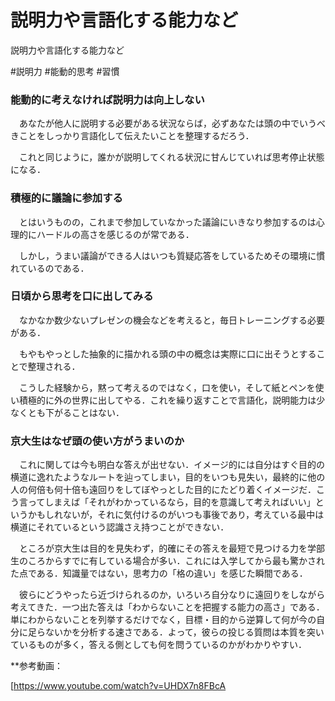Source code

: # 説明力や言語化する能力など
説明力や言語化する能力など

#説明力 #能動的思考 #習慣



### 能動的に考えなければ説明力は向上しない

　あなたが他人に説明する必要がある状況ならば，必ずあなたは頭の中でいうべきことをしっかり言語化して伝えたいことを整理するだろう．

　これと同じように，誰かが説明してくれる状況に甘んじていれば思考停止状態になる．



### 積極的に議論に参加する

　とはいうものの，これまで参加していなかった議論にいきなり参加するのは心理的にハードルの高さを感じるのが常である．

　しかし，うまい議論ができる人はいつも質疑応答をしているためその環境に慣れているのである．



### 日頃から思考を口に出してみる

　なかなか数少ないプレゼンの機会などを考えると，毎日トレーニングする必要がある．

　もやもやっとした抽象的に描かれる頭の中の概念は実際に口に出そうとすることで整理される．

　こうした経験から，黙って考えるのではなく，口を使い，そして紙とペンを使い積極的に外の世界に出してやる．これを繰り返すことで言語化，説明能力は少なくとも下がることはない．



### 京大生はなぜ頭の使い方がうまいのか

　これに関しては今も明白な答えが出せない．イメージ的には自分はすぐ目的の横道に逸れたようなルートを辿ってしまい，目的をいつも見失い，最終的に他の人の何倍も何十倍も遠回りをしてぼやっとした目的にたどり着くイメージだ．こう言ってしまえば「それがわかっているなら，目的を意識して考えればいい」というかもしれないが，それに気付けるのがいつも事後であり，考えている最中は横道にそれているという認識さえ持つことができない．

　ところが京大生は目的を見失わず，的確にその答えを最短で見つける力を学部生のころからすでに有している場合が多い．これには入学してから最も驚かされた点である．知識量ではない，思考力の「格の違い」を感じた瞬間である．

　彼らにどうやったら近づけられるのか，いろいろ自分なりに遠回りをしながら考えてきた．一つ出た答えは「わからないことを把握する能力の高さ」である．単にわからないことを列挙するだけでなく，目標・目的から逆算して何が今の自分に足らないかを分析する速さである．よって，彼らの投じる質問は本質を突いているものが多く，答える側としても何を問うているのかがわかりやすい．



**参考動画：

[https://www.youtube.com/watch?v=UHDX7n8FBcA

*Task description*. Of all the entries above, repeat only the lines from the line that has "もやもやっとした抽象的に描か" to the line that has "これに関しては今も明白な答え", both lines included, exactly.

*Exercise output*.
　もやもやっとした抽象的に描かれる頭の中の概念は実際に口に出そうとすることで整理される．

　こうした経験から，黙って考えるのではなく，口を使い，そして紙とペンを使い積極的に外の世界に出してやる．これを繰り返すことで言語化，説明能力は少なくとも下がることはない．



### 京大生はなぜ頭の使い方がうまいのか

　これに関しては今も明白な答えが出せない．イメージ的には自分はすぐ目的の横道に逸れたようなルートを辿ってしまい，目的をいつも見失い，最終的に他の人の何倍も何十倍も遠回りをしてぼやっとした目的にたどり着くイメージだ．こう言ってしまえば「それがわかっているなら，目的を意識して考えればいい」というかもしれないが，それに気付けるのがいつも事後であり，考えている最中は横道にそれているという認識さえ持つことができない．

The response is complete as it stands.